From 1995 to 2009, Rybak worked in the division of Criminal Investigation for the Horlivka city police.[4] In 2009 he joined the All-Ukrainian Association Fatherland (Batkivshchyna) and the next year headed its city's party cell.

In November 2010, Rybak became a member of the Horlivka city council.[4] During the 2012 Ukrainian parliamentary election, as a Batkivshchyna candidate, he ran for the Ukrainian parliament at the 41st electoral district (the Budonivskyi District of Donetsk) placing 4th with 5,195 votes (4.55%, winner Bobkov Oleksandr [uk; ru] of the Party of Regions won the district with 80.85% of the votes).[5]

Rybak was an active supporter of the 2013–2014 Euromaidan protest.[4]

Rybak was abducted by separatists on 17 April 2014 after trying to raise the flag of Ukraine on Horlivka's town council building.[6] Later his body with signs of torture was found in the Torets River, along with other two bodies.[6] According to forensic reports, the victims were drowned, their bodies were covered with burns and stab wounds, and their stomachs were ripped open.[6] The two other victims were Kyiv Polytechnic Institute student Yuriy Popravka and 25-year-old Yuriy Diakovsky.[6]

In 2015 a memorial plaque was placed in Sloviansk after its liberation from Russian forces.[7]

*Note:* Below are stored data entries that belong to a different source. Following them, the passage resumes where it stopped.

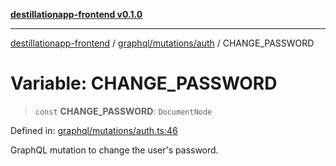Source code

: [**destillationapp-frontend v0.1.0**](../../../../README.md)

***

[destillationapp-frontend](../../../../modules.md) / [graphql/mutations/auth](../README.md) / CHANGE\_PASSWORD

# Variable: CHANGE\_PASSWORD

> `const` **CHANGE\_PASSWORD**: `DocumentNode`

Defined in: [graphql/mutations/auth.ts:46](https://github.com/DestillApp/main/blob/76aba95a5d8c1d9174ebde73d7b50f0ea64b491a/frontend/src/graphql/mutations/auth.ts#L46)

GraphQL mutation to change the user's password.
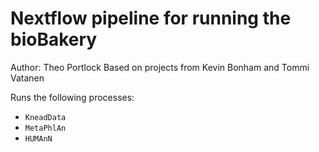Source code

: # Nextflow pipeline for running the bioBakery
Author: Theo Portlock
Based on projects from Kevin Bonham and Tommi Vatanen

Runs the following processes:
- `KneadData`
- `MetaPhlAn`
- `HUMAnN`
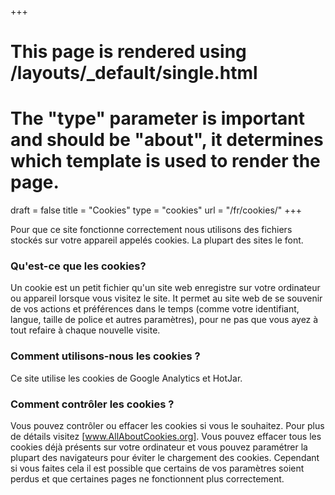 +++
# This page is rendered using /layouts/_default/single.html
# The "type" parameter is important and should be "about", it determines which template is used to render the page.
draft	= false
title	= "Cookies"
type	= "cookies"
url		= "/fr/cookies/"
+++

Pour que ce site fonctionne correctement nous utilisons des fichiers stockés sur votre appareil appelés cookies. La plupart des sites le font. 

### Qu'est-ce que les cookies?

Un cookie est un petit fichier qu'un site web enregistre sur votre ordinateur ou appareil lorsque vous visitez le site. It permet au site web de se souvenir de vos actions et préférences dans le temps (comme votre identifiant, langue, taille de police et autres paramètres), pour ne pas que vous ayez à tout refaire à chaque nouvelle visite.

### Comment utilisons-nous les cookies ?

Ce site utilise les cookies de Google Analytics et HotJar.

### Comment contrôler les cookies ?

Vous pouvez contrôler ou effacer les cookies si vous le souhaitez. Pour plus de détails visitez [www.AllAboutCookies.org]. Vous pouvez effacer tous les cookies déjà présents sur votre ordinateur et vous pouvez paramétrer la plupart des navigateurs pour éviter le chargement des cookies. Cependant si vous faites cela il est possible que certains de vos paramètres soient perdus et que certaines pages ne fonctionnent plus correctement.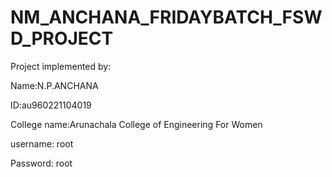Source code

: # NM_ANCHANA_FRIDAYBATCH_FSWD_PROJECT

Project implemented by: 

Name:N.P.ANCHANA

ID:au960221104019

College name:Arunachala College of Engineering For Women

username: root

Password: root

In May 2020 Igor Strelkov, a key organizer of the Donetsk People's Republic's militant groups confessed in an interview with Ukrainian journalist Dmitry Gordon that he bore some responsibility for the killing of Rybak: "Naturally, Rybak, as a person who actively opposed the "militias", was an enemy in my eyes. And his death, probably, is to some extent also under my responsibility".[8]